= ASSIGNED TASK =
Each entry should be duplicated verbatim; its pictures should not be.

[Stored entries]
[Start of section]

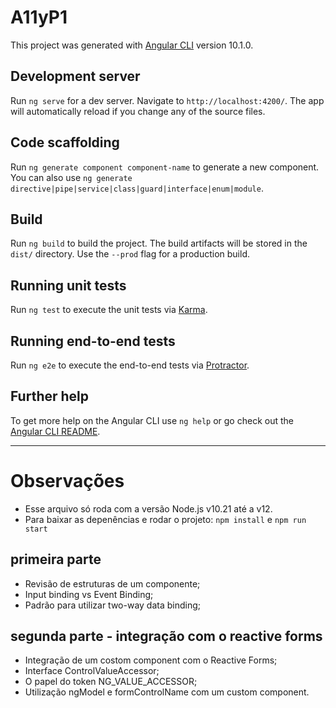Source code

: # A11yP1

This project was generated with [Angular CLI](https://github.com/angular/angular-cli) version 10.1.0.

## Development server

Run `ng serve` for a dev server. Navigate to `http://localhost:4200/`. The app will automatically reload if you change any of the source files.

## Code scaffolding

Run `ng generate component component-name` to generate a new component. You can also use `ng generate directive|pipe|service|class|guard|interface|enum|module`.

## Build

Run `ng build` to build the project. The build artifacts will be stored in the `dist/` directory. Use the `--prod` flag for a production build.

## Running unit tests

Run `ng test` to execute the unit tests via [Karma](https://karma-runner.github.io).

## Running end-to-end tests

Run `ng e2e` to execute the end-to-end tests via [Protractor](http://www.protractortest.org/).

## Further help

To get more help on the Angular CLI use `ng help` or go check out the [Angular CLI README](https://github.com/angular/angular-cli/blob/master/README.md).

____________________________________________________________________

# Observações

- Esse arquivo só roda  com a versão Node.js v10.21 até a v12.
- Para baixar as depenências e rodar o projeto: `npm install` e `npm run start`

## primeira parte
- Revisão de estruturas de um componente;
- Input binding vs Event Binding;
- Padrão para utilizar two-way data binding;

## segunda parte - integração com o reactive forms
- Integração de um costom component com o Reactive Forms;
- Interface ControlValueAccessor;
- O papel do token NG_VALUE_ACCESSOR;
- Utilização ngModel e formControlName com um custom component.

[End of section]

= RESULT OF THE TASK =
Source code

: # A11yP1

This project was generated with [Angular CLI](https://github.com/angular/angular-cli) version 10.1.0.

## Development server

Run `ng serve` for a dev server. Navigate to `http://localhost:4200/`. The app will automatically reload if you change any of the source files.

## Code scaffolding

Run `ng generate component component-name` to generate a new component. You can also use `ng generate directive|pipe|service|class|guard|interface|enum|module`.

## Build

Run `ng build` to build the project. The build artifacts will be stored in the `dist/` directory. Use the `--prod` flag for a production build.

## Running unit tests

Run `ng test` to execute the unit tests via [Karma](https://karma-runner.github.io).

## Running end-to-end tests

Run `ng e2e` to execute the end-to-end tests via [Protractor](http://www.protractortest.org/).

## Further help

To get more help on the Angular CLI use `ng help` or go check out the [Angular CLI README](https://github.com/angular/angular-cli/blob/master/README.md).

____________________________________________________________________

# Observações

- Esse arquivo só roda  com a versão Node.js v10.21 até a v12.
- Para baixar as depenências e rodar o projeto: `npm install` e `npm run start`

## primeira parte
- Revisão de estruturas de um componente;
- Input binding vs Event Binding;
- Padrão para utilizar two-way data binding;

## segunda parte - integração com o reactive forms
- Integração de um costom component com o Reactive Forms;
- Interface ControlValueAccessor;
- O papel do token NG_VALUE_ACCESSOR;
- Utilização ngModel e formControlName com um custom component.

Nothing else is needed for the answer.